Insurance in Asia isn’t the same in the west. The population, income, and cultural dynamics are different and in a way influence consumer demand. Beyond digitization and insurtechs driving M&As in insurance globally, Asia has some additional unique factors aiding the M&A boom.

Asia’s Focus: Growth and the consumer.

Asia’s population is more than half of the world’s. It has some of the fastest growing economies. Most of the countries on the continent boast a large middle-class population. And the mobile phone penetration rate is high.

To meet the demands of consumers in such a market, insurers need to innovate and champion growth. There’s huge potential for both legacy insurance firms and insurtech startups. And coming together could mean better resources to meet the needs of the growing population.

And as EY noted in their report “The extremely high expectations of consumers for seamless and personalized digital experiences inspire a great deal of innovation.” Their M&A deals and investment also reflect this mindset – creating partnerships and investments that seek to grow the industry, according to McKinsey.

According to data from Clyde&Co’s Insurance Growth Report 2019, M&A in insurance picked up in 2019 despite a little slow down in 2018. This growth is expected to be maintained throughout 2020 and 2021 despite a few glitches from the pandemic.

CLYDE-CO-Insurance-Growth-Report-2019.

Figure: CLYDE&CO: Insurance Growth Report 2019.

But there’s also another driving force: the final consumer.

At every point in the growth stage, Asia’s insurance M&As focuses on the customer. Innovations focus on mobile-first insurance solutions and making the entire process convenient. With a growing population, high internet usage, and a high ecommerce patronage, it only makes sense that Asia’s M&A deals in insurance focus on digital and online solutions. These kinds of partnerships and deals are already happening in many parts of the continent.

  1. WeSure, a Tencent InsurTech subsidiary, allows users to purchase insurance offers without leaving the WeChat platform. The platform has partnered with 20 other insurers to make this possible.
  2. Alibaba also has a mutual aid platform referred to as Xiang Hu Bao which is operated through the Alipay mobile app.
  3. Indonesian ecommerce giant Tokopedia closed a US$1.1 billion funding round in 2018 led by Alibaba Group Holding and SoftBank Vision Fund – for the platform to go into insurance and air tickets.
  4. Chinese Insurance giant Zhong An and ride-hailing giant Grab announced a joint venture in 2019 to create an insurance platform for Southeast Asia.
  5. In Korea, reinsurer Korean Re partnered with an AI-based insurtech Leapstack to support the latter’s expansion into the Korean market.
  6. Earlier this year, Indian insurtech Plum raised $15.6 million led by Tiger Global.

Zooming out: the way forward

Across Asia, M&A in insurance is growing.
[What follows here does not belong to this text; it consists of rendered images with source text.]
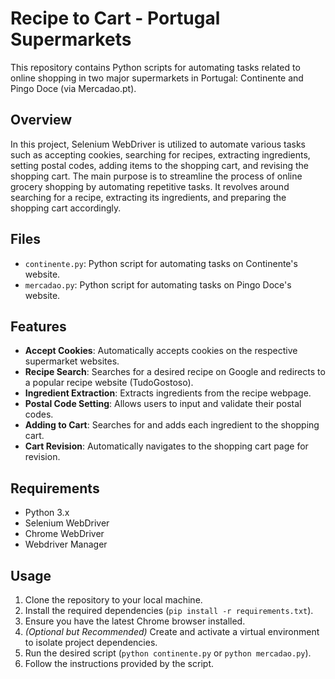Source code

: # Recipe to Cart - Portugal Supermarkets

This repository contains Python scripts for automating tasks related to online shopping in two major supermarkets in Portugal: Continente and Pingo Doce (via Mercadao.pt).

## Overview

In this project, Selenium WebDriver is utilized to automate various tasks such as accepting cookies, searching for recipes, extracting ingredients, setting postal codes, adding items to the shopping cart, and revising the shopping cart. The main purpose is to streamline the process of online grocery shopping by automating repetitive tasks. It revolves around searching for a recipe, extracting its ingredients, and preparing the shopping cart accordingly.

## Files

- `continente.py`: Python script for automating tasks on Continente's website.
- `mercadao.py`: Python script for automating tasks on Pingo Doce's website.

## Features

- **Accept Cookies**: Automatically accepts cookies on the respective supermarket websites.
- **Recipe Search**: Searches for a desired recipe on Google and redirects to a popular recipe website (TudoGostoso).
- **Ingredient Extraction**: Extracts ingredients from the recipe webpage.
- **Postal Code Setting**: Allows users to input and validate their postal codes.
- **Adding to Cart**: Searches for and adds each ingredient to the shopping cart.
- **Cart Revision**: Automatically navigates to the shopping cart page for revision.

## Requirements

- Python 3.x
- Selenium WebDriver
- Chrome WebDriver
- Webdriver Manager


## Usage

1. Clone the repository to your local machine.
2. Install the required dependencies (`pip install -r requirements.txt`).
3. Ensure you have the latest Chrome browser installed.
4. _(Optional but Recommended)_ Create and activate a virtual environment to isolate project dependencies.
5. Run the desired script (`python continente.py` or `python mercadao.py`).
6. Follow the instructions provided by the script.


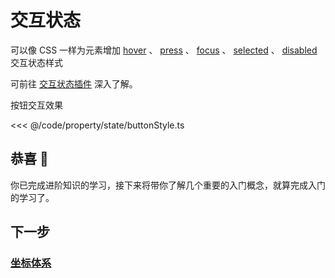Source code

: <script setup>
import Case from '/component/Case.vue'
</script>

# 交互状态

可以像 CSS 一样为元素增加 [hover](/reference/property/state/hover) 、 [press](/reference/property/state/press) 、 [focus](/reference/property/state/focus) 、 [selected](/reference/property/state/selected) 、 [disabled](/reference/property/state/disabled) 交互状态样式

可前往 [交互状态插件](/plugin/in/state/) 深入了解。

<case name="PressStyle" index=1 editor="false" ></case>

按钮交互效果

<<< @/code/property/state/buttonStyle.ts

## 恭喜 🎉

你已完成进阶知识的学习，接下来将带你了解几个重要的入门概念，就算完成入门的学习了。

## 下一步

### [坐标体系](/guide/basic/coordinate)
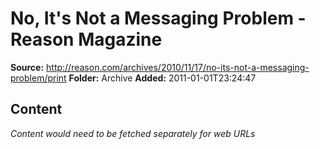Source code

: # No, It's Not a Messaging Problem - Reason Magazine

**Source:** http://reason.com/archives/2010/11/17/no-its-not-a-messaging-problem/print
**Folder:** Archive
**Added:** 2011-01-01T23:24:47




## Content
*Content would need to be fetched separately for web URLs*
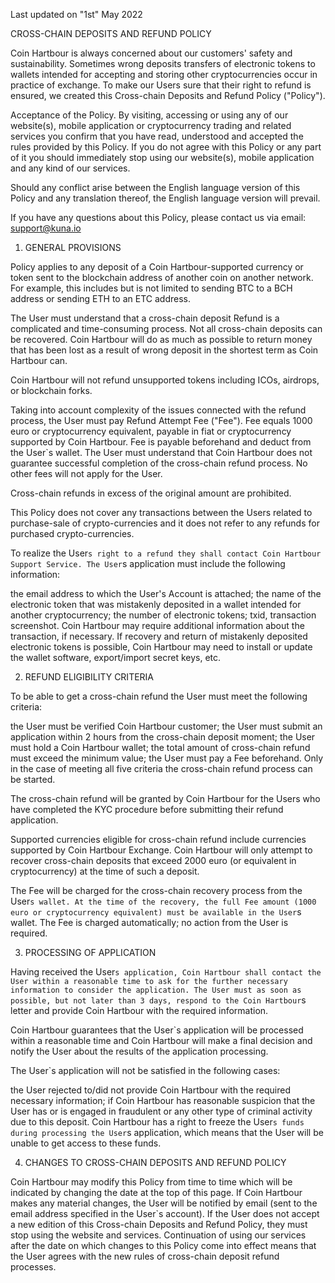 Last updated on "1st" May 2022

CROSS-CHAIN DEPOSITS AND REFUND POLICY

Coin Hartbour is always concerned about our customers' safety and sustainability. Sometimes wrong deposits transfers of electronic tokens to wallets intended for accepting and storing other cryptocurrencies occur in practice of exchange. To make our Users sure that their right to refund is ensured, we created this Cross-chain Deposits and Refund Policy ("Policy").

Acceptance of the Policy. By visiting, accessing or using any of our website(s), mobile application or cryptocurrency trading and related services you confirm that you have read, understood and accepted the rules provided by this Policy. If you do not agree with this Policy or any part of it you should immediately stop using our website(s), mobile application and any kind of our services.

Should any conflict arise between the English language version of this Policy and any translation thereof, the English language version will prevail.

If you have any questions about this Policy, please contact us via email: support@kuna.io

1. GENERAL PROVISIONS

Policy applies to any deposit of a Coin Hartbour-supported currency or token sent to the blockchain address of another coin on another network. For example, this includes but is not limited to sending BTC to a BCH address or sending ETH to an ETC address.

The User must understand that a cross-chain deposit Refund is a complicated and time-consuming process. Not all cross-chain deposits can be recovered. Coin Hartbour will do as much as possible to return money that has been lost as a result of wrong deposit in the shortest term as Coin Hartbour can.

Coin Hartbour will not refund unsupported tokens including ICOs, airdrops, or blockchain forks.

Taking into account complexity of the issues connected with the refund process, the User must pay Refund Attempt Fee ("Fee"). Fee equals 1000 euro or cryptocurrency equivalent, payable in fiat or cryptocurrency supported by Coin Hartbour. Fee is payable beforehand and deduct from the User`s wallet. The User must understand that Coin Hartbour does not guarantee successful completion of the cross-chain refund process. No other fees will not apply for the User.

Cross-chain refunds in excess of the original amount are prohibited.

This Policy does not cover any transactions between the Users related to purchase-sale of crypto-currencies and it does not refer to any refunds for purchased crypto-currencies.

To realize the User`s right to a refund they shall contact Coin Hartbour Support Service. The User`s application must include the following information:

the email address to which the User's Account is attached;
the name of the electronic token that was mistakenly deposited in a wallet intended for another cryptocurrency;
the number of electronic tokens; txid, transaction screenshot.
Coin Hartbour may require additional information about the transaction, if necessary. If recovery and return of mistakenly deposited electronic tokens is possible, Coin Hartbour may need to install or update the wallet software, export/import secret keys, etc.

2. REFUND ELIGIBILITY CRITERIA

To be able to get a cross-chain refund the User must meet the following criteria:

the User must be verified Coin Hartbour customer;
the User must submit an application within 2 hours from the cross-chain deposit moment;
the User must hold a Coin Hartbour wallet;
the total amount of cross-chain refund must exceed the minimum value;
the User must pay a Fee beforehand.
Only in the case of meeting all five criteria the cross-chain refund process can be started.

The cross-chain refund will be granted by Coin Hartbour for the Users who have completed the KYC procedure before submitting their refund application.

Supported currencies eligible for cross-chain refund include currencies supported by Coin Hartbour Exchange. Coin Hartbour will only attempt to recover cross-chain deposits that exceed 2000 euro (or equivalent in cryptocurrency) at the time of such a deposit.

The Fee will be charged for the cross-chain recovery process from the User`s wallet. At the time of the recovery, the full Fee amount (1000 euro or cryptocurrency equivalent) must be available in the User`s wallet. The Fee is charged automatically; no action from the User is required.

3. PROCESSING OF APPLICATION

Having received the User`s application, Coin Hartbour shall contact the User within a reasonable time to ask for the further necessary information to consider the application. The User must as soon as possible, but not later than 3 days, respond to the Coin Hartbour`s letter and provide Coin Hartbour with the required information.

Coin Hartbour guarantees that the User`s application will be processed within a reasonable time and Coin Hartbour will make a final decision and notify the User about the results of the application processing.

The User`s application will not be satisfied in the following cases:

the User rejected to/did not provide Coin Hartbour with the required necessary information;
if Coin Hartbour has reasonable suspicion that the User has or is engaged in fraudulent or any other type of criminal activity due to this deposit.
Coin Hartbour has a right to freeze the User`s funds during processing the User`s application, which means that the User will be unable to get access to these funds.

4. CHANGES TO CROSS-CHAIN DEPOSITS AND REFUND POLICY

Coin Hartbour may modify this Policy from time to time which will be indicated by changing the date at the top of this page. If Coin Hartbour makes any material changes, the User will be notified by email (sent to the email address specified in the User`s account). If the User does not accept a new edition of this Cross-chain Deposits and Refund Policy, they must stop using the website and services. Continuation of using our services after the date on which changes to this Policy come into effect means that the User agrees with the new rules of cross-chain deposit refund processes.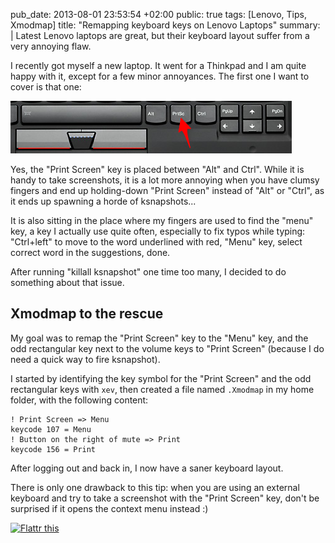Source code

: pub_date: 2013-08-01 23:53:54 +02:00
public: true
tags: [Lenovo, Tips, Xmodmap]
title: "Remapping keyboard keys on Lenovo Laptops"
summary: |
    Latest Lenovo laptops are great, but their keyboard layout suffer from a very annoying flaw.

I recently got myself a new laptop. It went for a Thinkpad and I am quite happy with it, except for a few minor annoyances. The first one I want to cover is that one:

![What is the "Print Screen" key doing there?!](keyboard.png)

Yes, the "Print Screen" key is placed between "Alt" and Ctrl". While it is handy to take screenshots, it is a lot more annoying when you have clumsy fingers and end up holding-down "Print Screen" instead of "Alt" or "Ctrl", as it ends up spawning a horde of ksnapshots...

It is also sitting in the place where my fingers are used to find the "menu" key, a key I actually use quite often, especially to fix typos while typing: "Ctrl+left" to move to the word underlined with red, "Menu" key, select correct word in the suggestions, done.

After running "killall ksnapshot" one time too many, I decided to do something about that issue.

## Xmodmap to the rescue

My goal was to remap the "Print Screen" key to the "Menu" key, and the odd rectangular key next to the volume keys to "Print Screen" (because I do need a quick way to fire ksnapshot).

I started by identifying the key symbol for the "Print Screen" and the odd rectangular keys with `xev`, then created a file named `.Xmodmap` in my home folder, with the following content:

    ! Print Screen => Menu
    keycode 107 = Menu
    ! Button on the right of mute => Print
    keycode 156 = Print

After logging out and back in, I now have a saner keyboard layout.

There is only one drawback to this tip: when you are using an external keyboard and try to take a screenshot with the "Print Screen" key, don't be surprised if it opens the context menu instead :)

<a href="http://flattr.com/thing/1741706/Remapping-keyboard-keys-on-Lenovo-Laptops" target="_blank"><img src="http://api.flattr.com/button/flattr-badge-large.png" alt="Flattr this" title="Flattr this" border="0" /></a>
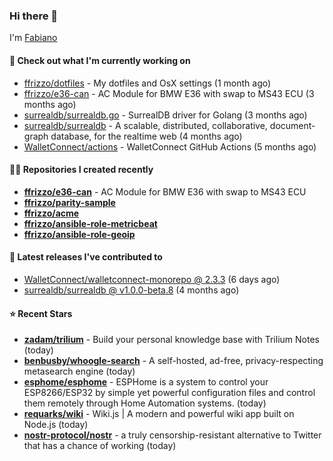 ### Hi there 👋

I'm [Fabiano](https://ffrizzo.com)

#### 👷 Check out what I'm currently working on


- [ffrizzo/dotfiles](https://github.com/ffrizzo/dotfiles) - My dotfiles and OsX settings (1 month ago)
- [ffrizzo/e36-can](https://github.com/ffrizzo/e36-can) - AC Module for BMW E36 with swap to MS43 ECU (3 months ago)
- [surrealdb/surrealdb.go](https://github.com/surrealdb/surrealdb.go) - SurrealDB driver for Golang (3 months ago)
- [surrealdb/surrealdb](https://github.com/surrealdb/surrealdb) - A scalable, distributed, collaborative, document-graph database, for the realtime web (4 months ago)
- [WalletConnect/actions](https://github.com/WalletConnect/actions) - WalletConnect GitHub Actions (5 months ago)

#### 👨‍💻 Repositories I created recently
- **[ffrizzo/e36-can](https://github.com/ffrizzo/e36-can)** - AC Module for BMW E36 with swap to MS43 ECU
- **[ffrizzo/parity-sample](https://github.com/ffrizzo/parity-sample)**
- **[ffrizzo/acme](https://github.com/ffrizzo/acme)**
- **[ffrizzo/ansible-role-metricbeat](https://github.com/ffrizzo/ansible-role-metricbeat)**
- **[ffrizzo/ansible-role-geoip](https://github.com/ffrizzo/ansible-role-geoip)**

#### 🚀 Latest releases I've contributed to


- [WalletConnect/walletconnect-monorepo @ 2.3.3](https://github.com/WalletConnect/walletconnect-monorepo/releases/tag/2.3.3) (6 days ago)
- [surrealdb/surrealdb @ v1.0.0-beta.8](https://github.com/surrealdb/surrealdb/releases/tag/v1.0.0-beta.8) (4 months ago)

#### ⭐ Recent Stars


- **[zadam/trilium](https://github.com/zadam/trilium)** - Build your personal knowledge base with Trilium Notes (today)
- **[benbusby/whoogle-search](https://github.com/benbusby/whoogle-search)** - A self-hosted, ad-free, privacy-respecting metasearch engine (today)
- **[esphome/esphome](https://github.com/esphome/esphome)** - ESPHome is a system to control your ESP8266/ESP32 by simple yet powerful configuration files and control them remotely through Home Automation systems. (today)
- **[requarks/wiki](https://github.com/requarks/wiki)** - Wiki.js | A modern and powerful wiki app built on Node.js (today)
- **[nostr-protocol/nostr](https://github.com/nostr-protocol/nostr)** - a truly censorship-resistant alternative to Twitter that has a chance of working (today)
Legacy insurance firms are leveraging AI and Big Data to create modern insurance solutions. Insurtech startups are creating peer-to-peer platforms to enable an online-first insurance ecosystem. And these two are collaborating to bring insurance to the doorsteps of the consumer. These innovations are happening in Japan, Singapore, and in many parts of the continent.

In a mobile and online-first market like Asia, this is good news, especially for the consumer. These innovations would go a long way to remove the cumbersome paperwork that is common in the insurance ecosystem. It would also eliminate third-parties and make registration and claims processing seamless.

In the end, it’s a race to capture the heart of the consumer. And the insurance mergers and acquisitions that focus on this would end up being winners.